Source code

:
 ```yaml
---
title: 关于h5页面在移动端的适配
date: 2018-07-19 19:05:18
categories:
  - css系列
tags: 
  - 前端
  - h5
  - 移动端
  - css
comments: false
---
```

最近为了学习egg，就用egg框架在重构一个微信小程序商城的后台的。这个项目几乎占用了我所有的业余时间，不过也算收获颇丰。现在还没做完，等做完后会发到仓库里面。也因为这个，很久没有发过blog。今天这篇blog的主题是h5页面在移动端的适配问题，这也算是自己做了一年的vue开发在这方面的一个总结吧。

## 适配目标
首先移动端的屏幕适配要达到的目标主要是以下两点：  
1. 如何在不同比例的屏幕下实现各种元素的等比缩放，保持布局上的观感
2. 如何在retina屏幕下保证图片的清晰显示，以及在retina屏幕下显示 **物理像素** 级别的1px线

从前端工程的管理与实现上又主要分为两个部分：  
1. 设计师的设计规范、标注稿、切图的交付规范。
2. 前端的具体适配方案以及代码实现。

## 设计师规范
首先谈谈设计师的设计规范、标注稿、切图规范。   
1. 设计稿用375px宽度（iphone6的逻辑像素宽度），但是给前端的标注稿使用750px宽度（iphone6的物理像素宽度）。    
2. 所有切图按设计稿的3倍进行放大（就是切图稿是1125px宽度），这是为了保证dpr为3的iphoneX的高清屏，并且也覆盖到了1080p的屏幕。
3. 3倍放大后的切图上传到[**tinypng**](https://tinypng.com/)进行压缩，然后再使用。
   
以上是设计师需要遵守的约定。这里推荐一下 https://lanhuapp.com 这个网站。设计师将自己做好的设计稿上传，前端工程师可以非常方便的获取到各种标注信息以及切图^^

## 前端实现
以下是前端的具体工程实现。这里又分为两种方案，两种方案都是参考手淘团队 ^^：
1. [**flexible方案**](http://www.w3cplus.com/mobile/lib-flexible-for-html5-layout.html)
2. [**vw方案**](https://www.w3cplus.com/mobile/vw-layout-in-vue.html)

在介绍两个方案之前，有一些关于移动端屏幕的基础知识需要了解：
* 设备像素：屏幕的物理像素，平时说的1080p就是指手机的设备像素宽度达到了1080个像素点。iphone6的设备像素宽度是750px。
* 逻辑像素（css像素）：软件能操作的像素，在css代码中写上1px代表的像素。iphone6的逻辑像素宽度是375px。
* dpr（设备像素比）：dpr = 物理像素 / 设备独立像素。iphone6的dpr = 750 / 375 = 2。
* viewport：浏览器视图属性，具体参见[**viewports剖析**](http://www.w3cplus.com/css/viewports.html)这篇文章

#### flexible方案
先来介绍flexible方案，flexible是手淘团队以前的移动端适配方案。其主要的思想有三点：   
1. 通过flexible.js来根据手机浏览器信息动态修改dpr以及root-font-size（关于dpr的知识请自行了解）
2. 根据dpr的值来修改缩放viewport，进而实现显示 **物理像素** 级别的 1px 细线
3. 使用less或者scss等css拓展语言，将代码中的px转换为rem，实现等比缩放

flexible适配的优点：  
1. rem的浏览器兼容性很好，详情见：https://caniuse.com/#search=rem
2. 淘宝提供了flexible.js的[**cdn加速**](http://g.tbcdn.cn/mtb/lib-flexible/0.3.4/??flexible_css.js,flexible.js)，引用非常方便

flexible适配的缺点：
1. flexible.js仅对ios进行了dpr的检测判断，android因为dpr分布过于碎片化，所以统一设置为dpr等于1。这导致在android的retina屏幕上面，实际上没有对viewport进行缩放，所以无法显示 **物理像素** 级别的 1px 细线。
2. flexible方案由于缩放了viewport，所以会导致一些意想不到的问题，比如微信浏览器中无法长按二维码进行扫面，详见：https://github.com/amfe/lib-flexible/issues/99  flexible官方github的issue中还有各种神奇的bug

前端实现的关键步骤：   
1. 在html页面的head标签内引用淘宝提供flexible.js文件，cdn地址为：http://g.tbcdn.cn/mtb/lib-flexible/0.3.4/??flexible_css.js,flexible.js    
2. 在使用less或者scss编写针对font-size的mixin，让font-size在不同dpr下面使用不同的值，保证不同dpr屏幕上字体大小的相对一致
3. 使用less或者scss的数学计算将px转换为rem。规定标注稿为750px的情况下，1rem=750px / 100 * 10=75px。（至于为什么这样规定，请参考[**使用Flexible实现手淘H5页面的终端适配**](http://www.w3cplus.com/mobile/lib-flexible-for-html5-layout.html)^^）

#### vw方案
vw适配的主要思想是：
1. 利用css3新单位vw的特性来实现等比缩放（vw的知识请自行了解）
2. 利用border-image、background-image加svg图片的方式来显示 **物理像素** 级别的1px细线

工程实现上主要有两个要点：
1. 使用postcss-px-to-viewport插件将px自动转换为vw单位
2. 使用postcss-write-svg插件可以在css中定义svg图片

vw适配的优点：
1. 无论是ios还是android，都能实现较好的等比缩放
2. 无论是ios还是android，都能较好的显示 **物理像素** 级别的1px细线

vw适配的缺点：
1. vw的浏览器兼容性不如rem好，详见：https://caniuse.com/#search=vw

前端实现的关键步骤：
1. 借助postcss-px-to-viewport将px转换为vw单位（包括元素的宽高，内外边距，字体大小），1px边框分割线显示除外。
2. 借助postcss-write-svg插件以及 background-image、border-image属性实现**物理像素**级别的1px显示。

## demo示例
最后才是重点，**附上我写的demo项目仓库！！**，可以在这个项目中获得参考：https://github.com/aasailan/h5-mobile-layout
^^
-------
Give a word-for-word copy of the records.

Source code

:
 ```yaml
---
title: 关于h5页面在移动端的适配
date: 2018-07-19 19:05:18
categories:
  - css系列
tags: 
  - 前端
  - h5
  - 移动端
  - css
comments: false
---
```

最近为了学习egg，就用egg框架在重构一个微信小程序商城的后台的。这个项目几乎占用了我所有的业余时间，不过也算收获颇丰。现在还没做完，等做完后会发到仓库里面。也因为这个，很久没有发过blog。今天这篇blog的主题是h5页面在移动端的适配问题，这也算是自己做了一年的vue开发在这方面的一个总结吧。

## 适配目标
首先移动端的屏幕适配要达到的目标主要是以下两点：  
1. 如何在不同比例的屏幕下实现各种元素的等比缩放，保持布局上的观感
2. 如何在retina屏幕下保证图片的清晰显示，以及在retina屏幕下显示 **物理像素** 级别的1px线

从前端工程的管理与实现上又主要分为两个部分：  
1. 设计师的设计规范、标注稿、切图的交付规范。
2. 前端的具体适配方案以及代码实现。

## 设计师规范
首先谈谈设计师的设计规范、标注稿、切图规范。   
1. 设计稿用375px宽度（iphone6的逻辑像素宽度），但是给前端的标注稿使用750px宽度（iphone6的物理像素宽度）。    
2. 所有切图按设计稿的3倍进行放大（就是切图稿是1125px宽度），这是为了保证dpr为3的iphoneX的高清屏，并且也覆盖到了1080p的屏幕。
3. 3倍放大后的切图上传到[**tinypng**](https://tinypng.com/)进行压缩，然后再使用。
   
以上是设计师需要遵守的约定。这里推荐一下 https://lanhuapp.com 这个网站。设计师将自己做好的设计稿上传，前端工程师可以非常方便的获取到各种标注信息以及切图^^

## 前端实现
以下是前端的具体工程实现。这里又分为两种方案，两种方案都是参考手淘团队 ^^：
1. [**flexible方案**](http://www.w3cplus.com/mobile/lib-flexible-for-html5-layout.html)
2. [**vw方案**](https://www.w3cplus.com/mobile/vw-layout-in-vue.html)

在介绍两个方案之前，有一些关于移动端屏幕的基础知识需要了解：
* 设备像素：屏幕的物理像素，平时说的1080p就是指手机的设备像素宽度达到了1080个像素点。iphone6的设备像素宽度是750px。
* 逻辑像素（css像素）：软件能操作的像素，在css代码中写上1px代表的像素。iphone6的逻辑像素宽度是375px。
* dpr（设备像素比）：dpr = 物理像素 / 设备独立像素。iphone6的dpr = 750 / 375 = 2。
* viewport：浏览器视图属性，具体参见[**viewports剖析**](http://www.w3cplus.com/css/viewports.html)这篇文章

#### flexible方案
先来介绍flexible方案，flexible是手淘团队以前的移动端适配方案。其主要的思想有三点：   
1. 通过flexible.js来根据手机浏览器信息动态修改dpr以及root-font-size（关于dpr的知识请自行了解）
2. 根据dpr的值来修改缩放viewport，进而实现显示 **物理像素** 级别的 1px 细线
3. 使用less或者scss等css拓展语言，将代码中的px转换为rem，实现等比缩放

flexible适配的优点：  
1. rem的浏览器兼容性很好，详情见：https://caniuse.com/#search=rem
2. 淘宝提供了flexible.js的[**cdn加速**](http://g.tbcdn.cn/mtb/lib-flexible/0.3.4/??flexible_css.js,flexible.js)，引用非常方便

flexible适配的缺点：
1. flexible.js仅对ios进行了dpr的检测判断，android因为dpr分布过于碎片化，所以统一设置为dpr等于1。这导致在android的retina屏幕上面，实际上没有对viewport进行缩放，所以无法显示 **物理像素** 级别的 1px 细线。
2. flexible方案由于缩放了viewport，所以会导致一些意想不到的问题，比如微信浏览器中无法长按二维码进行扫面，详见：https://github.com/amfe/lib-flexible/issues/99  flexible官方github的issue中还有各种神奇的bug

前端实现的关键步骤：   
1. 在html页面的head标签内引用淘宝提供flexible.js文件，cdn地址为：http://g.tbcdn.cn/mtb/lib-flexible/0.3.4/??flexible_css.js,flexible.js    
2. 在使用less或者scss编写针对font-size的mixin，让font-size在不同dpr下面使用不同的值，保证不同dpr屏幕上字体大小的相对一致
3. 使用less或者scss的数学计算将px转换为rem。规定标注稿为750px的情况下，1rem=750px / 100 * 10=75px。（至于为什么这样规定，请参考[**使用Flexible实现手淘H5页面的终端适配**](http://www.w3cplus.com/mobile/lib-flexible-for-html5-layout.html)^^）

#### vw方案
vw适配的主要思想是：
1. 利用css3新单位vw的特性来实现等比缩放（vw的知识请自行了解）
2. 利用border-image、background-image加svg图片的方式来显示 **物理像素** 级别的1px细线

工程实现上主要有两个要点：
1. 使用postcss-px-to-viewport插件将px自动转换为vw单位
2. 使用postcss-write-svg插件可以在css中定义svg图片

vw适配的优点：
1. 无论是ios还是android，都能实现较好的等比缩放
2. 无论是ios还是android，都能较好的显示 **物理像素** 级别的1px细线

vw适配的缺点：
1. vw的浏览器兼容性不如rem好，详见：https://caniuse.com/#search=vw

前端实现的关键步骤：
1. 借助postcss-px-to-viewport将px转换为vw单位（包括元素的宽高，内外边距，字体大小），1px边框分割线显示除外。
2. 借助postcss-write-svg插件以及 background-image、border-image属性实现**物理像素**级别的1px显示。

## demo示例
最后才是重点，**附上我写的demo项目仓库！！**，可以在这个项目中获得参考：https://github.com/aasailan/h5-mobile-layout
^^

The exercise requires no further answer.